▸ Entries provided:
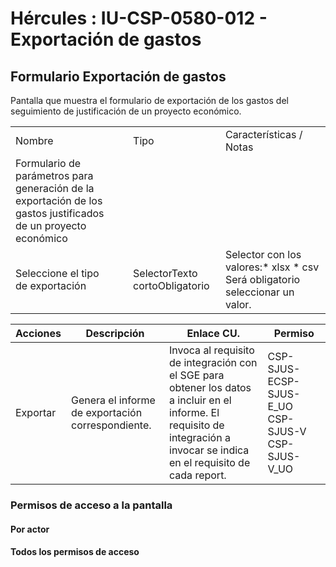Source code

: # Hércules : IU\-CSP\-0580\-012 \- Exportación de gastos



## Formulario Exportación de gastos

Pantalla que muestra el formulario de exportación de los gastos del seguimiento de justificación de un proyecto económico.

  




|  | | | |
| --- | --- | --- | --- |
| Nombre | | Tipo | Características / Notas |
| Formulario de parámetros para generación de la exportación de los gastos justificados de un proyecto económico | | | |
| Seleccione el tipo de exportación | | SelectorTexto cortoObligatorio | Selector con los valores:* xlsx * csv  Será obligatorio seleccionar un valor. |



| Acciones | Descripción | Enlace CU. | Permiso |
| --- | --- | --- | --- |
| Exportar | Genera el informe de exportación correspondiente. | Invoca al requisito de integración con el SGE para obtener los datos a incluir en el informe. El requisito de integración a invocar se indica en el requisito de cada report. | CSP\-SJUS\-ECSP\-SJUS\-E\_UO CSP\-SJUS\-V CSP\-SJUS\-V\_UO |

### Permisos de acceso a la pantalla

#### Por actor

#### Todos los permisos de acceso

▸ Directions: Pictures stay out; output the lines from the top of the listing above through the line containing "#### Por actor", exactly as they stand.

▸ Answer to the problem:
Source code

: # Hércules : IU\-CSP\-0580\-012 \- Exportación de gastos



## Formulario Exportación de gastos

Pantalla que muestra el formulario de exportación de los gastos del seguimiento de justificación de un proyecto económico.

  




|  | | | |
| --- | --- | --- | --- |
| Nombre | | Tipo | Características / Notas |
| Formulario de parámetros para generación de la exportación de los gastos justificados de un proyecto económico | | | |
| Seleccione el tipo de exportación | | SelectorTexto cortoObligatorio | Selector con los valores:* xlsx * csv  Será obligatorio seleccionar un valor. |



| Acciones | Descripción | Enlace CU. | Permiso |
| --- | --- | --- | --- |
| Exportar | Genera el informe de exportación correspondiente. | Invoca al requisito de integración con el SGE para obtener los datos a incluir en el informe. El requisito de integración a invocar se indica en el requisito de cada report. | CSP\-SJUS\-ECSP\-SJUS\-E\_UO CSP\-SJUS\-V CSP\-SJUS\-V\_UO |

### Permisos de acceso a la pantalla

#### Por actor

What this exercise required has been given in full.